Shredding puts XML data into relational columns but strips it of its XMLness, meaning the hierarchical relationships among the data in the original XML document are lost. Shredding is useful when you're not concerned about keeping the data in XML format. For example, let's say you have a Web site that allows customers to place orders, and the order needs to go to a number of different database systems. Producing an XML file and having the different systems pick it up——that is, shred it——from a network share may be the most efficient and error-free way to get the data where you want it to go.

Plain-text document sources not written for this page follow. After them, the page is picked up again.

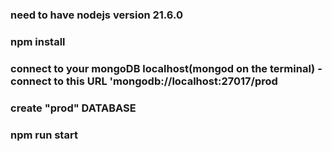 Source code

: ### need to have nodejs version 21.6.0
### npm install
### connect to your mongoDB localhost(mongod on the terminal) - connect to this URL 'mongodb://localhost:27017/prod
### create "prod" DATABASE
### npm run start
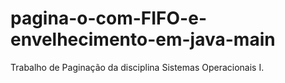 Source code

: # pagina-o-com-FIFO-e-envelhecimento-em-java-main
 Trabalho de Paginação da disciplina Sistemas Operacionais I.
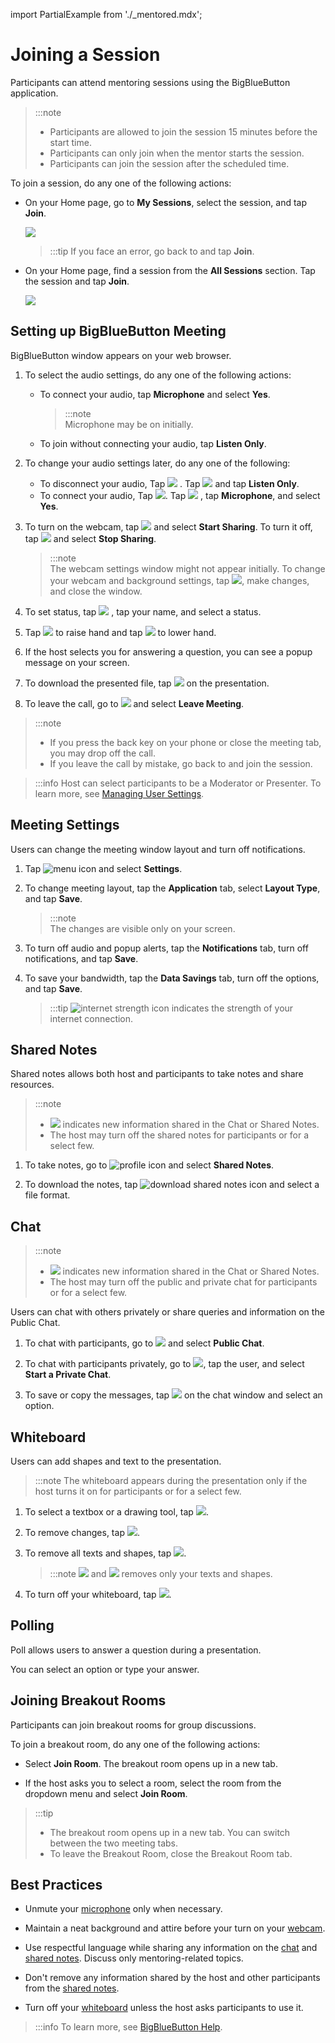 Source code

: import PartialExample from './_mentored.mdx';

# Joining a Session

Participants can attend mentoring sessions using the BigBlueButton application.

> :::note  
> * Participants are allowed to join the session 15 minutes before the start time.
> * Participants can only join when the mentor starts the session.
> * Participants can join the session after the scheduled time.

To join a session, do any one of the following actions:

* On your Home page, go to **My Sessions**, select the session, and tap **Join**.

  ![](media/mysessions-joinbutton.png)

  >
  >:::tip 
  >If you face an error, go back to <PartialExample mentored /> and tap **Join**.
    
* On your Home page, find a session from the **All Sessions** section. Tap the session and tap **Join**.
  
  ![](media/joinsession.png)


##  Setting up BigBlueButton Meeting
BigBlueButton window appears on your web browser.

1.  To select the audio settings, do any one of the following actions:

    * To connect your audio, tap **Microphone** and select **Yes**. 

      > :::note  
      > Microphone may be on initially.

    * To join without connecting your audio, tap **Listen Only**.


2. To change your audio settings later, do any one of the following:

   * To disconnect your audio, Tap ![](media/audiobutton.png) . Tap  ![](media/audiobutton-off.png)  and tap **Listen Only**.
   * To connect your audio, Tap ![](media/listenonlybutton.png). Tap ![](media/audiobutton-off.png) , tap **Microphone**, and select **Yes**.


3.  To turn on the webcam, tap ![](media/webcam-off.png) and select **Start Sharing**. To turn it off, tap ![](media/webcam-on.png) and select **Stop Sharing**.

    > :::note  
    > The webcam settings window might not appear initially. 
    > To change your webcam and background settings, tap ![](media/webcam-on.png), make changes, and close the window.

4. To set status, tap ![](media/bbb-profileicon.png) , tap your name, and select a status.

5. Tap ![](media/loweredhand.png) to raise hand and tap ![](media/raisedhand.png) to lower hand.

6. If the host selects you for answering a question, you can see a popup message on your screen.

7. To download the presented file, tap ![](media/presentedfile-download-icon.png) on the presentation.


8.	To leave the call, go to ![](media/menu-icon.png)  and select **Leave Meeting**.

  > :::note  
  > * If you press the back key on your phone or close the meeting tab, you may drop off the call.
  > * If you leave the call by mistake, go back to <PartialExample mentored /> and join the session.
  
  >
  > :::info 
  > Host can select participants to be a Moderator or Presenter. To learn more, see [Managing User Settings](starting-a-session.md). 

   

## Meeting Settings 
Users can change the meeting window layout and turn off notifications.

1. Tap ![menu icon](media/menu-icon.png) and select **Settings**. 

2. To change meeting layout, tap the **Application** tab, select **Layout Type**, and tap **Save**.

   > :::note  
   > The changes are visible only on your screen.


3.  To turn off audio and popup alerts, tap the **Notifications** tab, turn off notifications, and tap **Save**.

4. To save your bandwidth, tap the **Data Savings** tab, turn off the options, and tap **Save**.

   >:::tip 
   >![internet strength icon](media/internetstrength-icon.png) indicates the strength of your internet connection.

## Shared Notes 
Shared notes allows both host and participants to take notes and share resources.

> :::note   
> * ![](media/bbb-profileicon-notification.png) indicates new information shared in the Chat or Shared Notes.
> * The host may turn off the shared notes for participants or for a select few.


1. To take notes, go to ![profile icon](media/bbb-profileicon.png) and select **Shared Notes**. 

2. To download the notes, tap ![download shared notes icon](media/download-sharednotes-icon.png) and select a file format.



## Chat 

> :::note  
> * ![](media/bbb-profileicon-notification.png) indicates new information shared in the Chat or Shared Notes. 
> * The host may turn off the public and private chat for participants or for a select few.


Users can chat with others privately or share queries and information on the Public Chat.

1. To chat with participants, go to ![](media/bbb-profileicon.png) and select **Public Chat**. 

2. To chat with participants privately, go to ![](media/bbb-profileicon.png), tap the user, and select **Start a Private Chat**. 

3. To save or copy the messages, tap ![](media/menu-icon.png) on the chat window and select an option.



## Whiteboard 

Users can add shapes and text to the presentation.

>:::note 
>The whiteboard appears during the presentation only if the host turns it on for participants or for a select few.

1. To select a textbox or a drawing tool, tap ![](media/whiteboardtool-text-and-shapes.png).

2. To remove changes, tap ![](media/whiteboardtools-undochange.png).

3. To remove all texts and shapes, tap ![](media/whiteboardtools-deletetool.png).

    > :::note
     ![](media/whiteboardtools-undochange.png) and ![](media/whiteboardtools-deletetool.png) removes only your texts and shapes.
    

4. To turn off your whiteboard, tap ![](media/whiteboardtools-turnoff.png).



## Polling 
Poll allows users to answer a question during a presentation.

You can select an option or type your answer.



## Joining Breakout Rooms 
Participants can join breakout rooms for group discussions.

To join a breakout room, do any one of the following actions:

* Select **Join Room**. The breakout room opens up in a new tab.

* If the host asks you to select a room, select the room from the dropdown menu and select **Join Room**.

>:::tip  
>* The breakout room opens up in a new tab. You can switch between the two meeting tabs. 
>* To leave the Breakout Room, close the Breakout Room tab.



## Best Practices

-   Unmute your [microphone](#setting-up-bigbluebutton-meeting) only when necessary.

-   Maintain a neat background and attire before your turn on your [webcam](#setting-up-bigbluebutton-meeting). 

-   Use respectful language while sharing any information on the [chat](#chat) and [shared notes](#shared-notes). Discuss only mentoring-related topics.

- Don't remove any information shared by the host and other participants from the [shared notes](#shared-notes).

- Turn off your [whiteboard](#whiteboard)  unless the host asks participants to use it. 

>:::info
>To learn more, see [BigBlueButton Help](https://docs.bigbluebutton.org/). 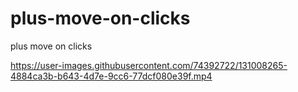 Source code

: # plus-move-on-clicks
plus move on clicks


https://user-images.githubusercontent.com/74392722/131008265-4884ca3b-b643-4d7e-9cc6-77dcf080e39f.mp4

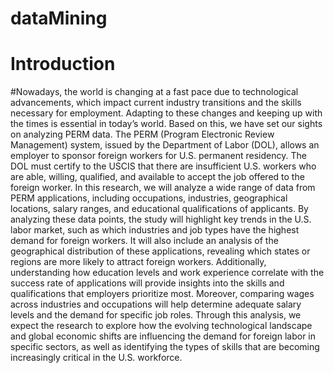 # dataMining
# Introduction
#Nowadays, the world is changing at a fast pace due to technological advancements, which impact current industry transitions and the skills necessary for employment. Adapting to these changes and keeping up with the times is essential in today’s world. Based on this, we have set our sights on analyzing PERM data. The PERM (Program Electronic Review Management) system, issued by the Department of Labor (DOL), allows an employer to sponsor foreign workers for U.S. permanent residency. The DOL must certify to the USCIS that there are insufficient U.S. workers who are able, willing, qualified, and available to accept the job offered to the foreign worker. In this research, we will analyze a wide range of data from PERM applications, including occupations, industries, geographical locations, salary ranges, and educational qualifications of applicants. By analyzing these data points, the study will highlight key trends in the U.S. labor market, such as which industries and job types have the highest demand for foreign workers. It will also include an analysis of the geographical distribution of these applications, revealing which states or regions are more likely to attract foreign workers. Additionally, understanding how education levels and work experience correlate with the success rate of applications will provide insights into the skills and qualifications that employers prioritize most. Moreover, comparing wages across industries and occupations will help determine adequate salary levels and the demand for specific job roles. Through this analysis, we expect the research to explore how the evolving technological landscape and global economic shifts are influencing the demand for foreign labor in specific sectors, as well as identifying the types of skills that are becoming increasingly critical in the U.S. workforce.
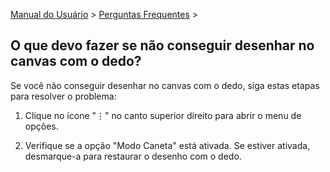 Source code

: [Manual do Usuário](/dragonnest/drawnote/manual/pt) > [Perguntas Frequentes](/dragonnest/drawnote/manual/pt/q_a) >

O que devo fazer se não conseguir desenhar no canvas com o dedo?
---
Se você não conseguir desenhar no canvas com o dedo, siga estas etapas para resolver o problema:

1. Clique no ícone "⋮" no canto superior direito para abrir o menu de opções.

2. Verifique se a opção "Modo Caneta" está ativada. Se estiver ativada, desmarque-a para restaurar o desenho com o dedo.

The unstructured method uses a data type called a CLOB (Character Large Object) to store an entire XML document as a single unit. Databases have been doing this for years with different types of documents, so this is nothing new. The unstructured method provides limited search capabilities, but it is still quite useful. You can't base queries on it, but the structure of the original data is preserved. A good use for unstructured XML storage would be in keeping original documents to comply with government regulations. For example, if a financial institution were to receive original loan documents in XML, this would allow them to have a relational record of each loan application, and also to store the original application with that record.

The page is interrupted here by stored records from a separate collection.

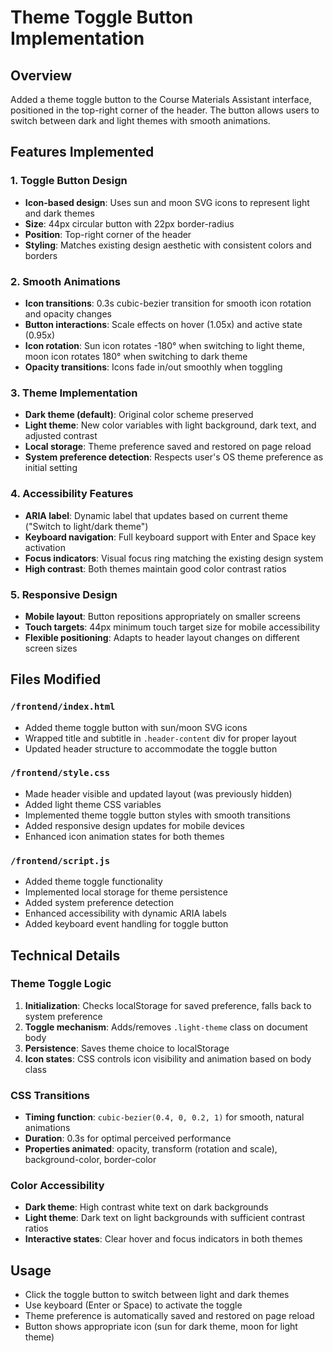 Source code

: # Theme Toggle Button Implementation

## Overview
Added a theme toggle button to the Course Materials Assistant interface, positioned in the top-right corner of the header. The button allows users to switch between dark and light themes with smooth animations.

## Features Implemented

### 1. Toggle Button Design
- **Icon-based design**: Uses sun and moon SVG icons to represent light and dark themes
- **Size**: 44px circular button with 22px border-radius
- **Position**: Top-right corner of the header
- **Styling**: Matches existing design aesthetic with consistent colors and borders

### 2. Smooth Animations
- **Icon transitions**: 0.3s cubic-bezier transition for smooth icon rotation and opacity changes
- **Button interactions**: Scale effects on hover (1.05x) and active state (0.95x)
- **Icon rotation**: Sun icon rotates -180° when switching to light theme, moon icon rotates 180° when switching to dark theme
- **Opacity transitions**: Icons fade in/out smoothly when toggling

### 3. Theme Implementation
- **Dark theme (default)**: Original color scheme preserved
- **Light theme**: New color variables with light background, dark text, and adjusted contrast
- **Local storage**: Theme preference saved and restored on page reload
- **System preference detection**: Respects user's OS theme preference as initial setting

### 4. Accessibility Features
- **ARIA label**: Dynamic label that updates based on current theme ("Switch to light/dark theme")
- **Keyboard navigation**: Full keyboard support with Enter and Space key activation
- **Focus indicators**: Visual focus ring matching the existing design system
- **High contrast**: Both themes maintain good color contrast ratios

### 5. Responsive Design
- **Mobile layout**: Button repositions appropriately on smaller screens
- **Touch targets**: 44px minimum touch target size for mobile accessibility
- **Flexible positioning**: Adapts to header layout changes on different screen sizes

## Files Modified

### `/frontend/index.html`
- Added theme toggle button with sun/moon SVG icons
- Wrapped title and subtitle in `.header-content` div for proper layout
- Updated header structure to accommodate the toggle button

### `/frontend/style.css`
- Made header visible and updated layout (was previously hidden)
- Added light theme CSS variables
- Implemented theme toggle button styles with smooth transitions
- Added responsive design updates for mobile devices
- Enhanced icon animation states for both themes

### `/frontend/script.js`
- Added theme toggle functionality
- Implemented local storage for theme persistence
- Added system preference detection
- Enhanced accessibility with dynamic ARIA labels
- Added keyboard event handling for toggle button

## Technical Details

### Theme Toggle Logic
1. **Initialization**: Checks localStorage for saved preference, falls back to system preference
2. **Toggle mechanism**: Adds/removes `.light-theme` class on document body
3. **Persistence**: Saves theme choice to localStorage
4. **Icon states**: CSS controls icon visibility and animation based on body class

### CSS Transitions
- **Timing function**: `cubic-bezier(0.4, 0, 0.2, 1)` for smooth, natural animations
- **Duration**: 0.3s for optimal perceived performance
- **Properties animated**: opacity, transform (rotation and scale), background-color, border-color

### Color Accessibility
- **Dark theme**: High contrast white text on dark backgrounds
- **Light theme**: Dark text on light backgrounds with sufficient contrast ratios
- **Interactive states**: Clear hover and focus indicators in both themes

## Usage
- Click the toggle button to switch between light and dark themes
- Use keyboard (Enter or Space) to activate the toggle
- Theme preference is automatically saved and restored on page reload
- Button shows appropriate icon (sun for dark theme, moon for light theme)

The structured method allows you to store XML data inside the database and preserve the hierarchy of the data. Structured storage, also known as “native XML”storage, is what every vendor is trying to achieve. The most obvious benefit of preserving the hierarchical relationships of XML data is being able to receive an XML document, combine it or manipulate it with relational data, and produce XML as a result. It isn't possible to produce such result sets with a relational query language alone.
时文选读
数据库抓住XML
如果你能做件事来改进(应用)集成、实现与客户和商务伙伴合作的自动化,那它就是实施XML,XML已经成为不同系统之间交换信息的标准,因为它很容易转换成任何格式。令人高兴的是,四个主要的关系数据库系统,即Oracle、IBM DB2、Sybase ASE和Microsoft SQL Server,不仅能储存XML数据,而且还隐藏掉使用XML时的很多复杂性。
那么时髦的XML数据库能提供哪些功能?有四项基本功能:消费、储存、搜索和生成XML。在多大的程度上支持这些功能和实现这些功能所使用的方法,成为在数据库中实施XML的关键。
关系数据库和XML文档都是表示数据之间关系的重要方法,但是它们的重要性表现在不同的地方。例如,查询关系数据库中病人的身份证号码,可以让你快速发现某个病人到医院看病的日期、诊断的病情和接受的治疗。但此数据库不可能帮你确定对哪种病情提供了哪种治疗、或者治疗了多少次,也不能提供其他的有用信息,而这些病历的XML版本能提供这些信息。
你能否合并关系数据和XML数据两者的长处,依赖于你如何存储数据。在关系数据库中物理地存储XML数据有三种方法:切碎、非结构化和结构化。切碎和非结构化是有用的方法,但有局限性。而结构化方法让你可以利用关系数据和XML层次结构两者的力量。
切碎是将XML数据放进关系列中,但去掉了它的XML特征,这意味着原来XML文档中数据的层次关系丢失了。当你对是否按XML格式保存数据无所谓时,切碎法是有用的。例如,你有一网站,允许客户下订单,订单要经过多个不同的数据库系统。产生一个XML文件,从一个共享网络上让不同的系统选取——就是将它切碎,这可能就是最有效、没有错误的方法,让数据到你想让它到的地方去。
非结构化方法使用了一个叫CLOB(字符型大对象)的数据类型,将整个XML文档作为单个单元存储起来。数据库利用此方法处理不同类型的文档已有多年了,因此它不是新东西。非结构化方法提供了有限的搜索功能,但它还是很好用。你不能将查询建在此基础上,但初始数据的结构保留了下来。非结构化存储的一项很好的用途,就是保存原始文档,使之符合政府规章。比如,一家金融机构计划接受采用XML格式的原始贷款文档,那么这就允许他们对每个贷款申请都有一个关系纪录,同时保存着有此纪录的原始申请。
结构化方法允许你在数据库中存储XML数据和保留数据的层次关系。结构化存储也叫“原始XML”储存,所有的供应商都想实现它。保留XML数据的层次关系最明显的好处,就是能接收XML文档,将它与关系数据合并或进行操作,并最终产生XML。单独用关系查询语言是不能产生这样的结果的。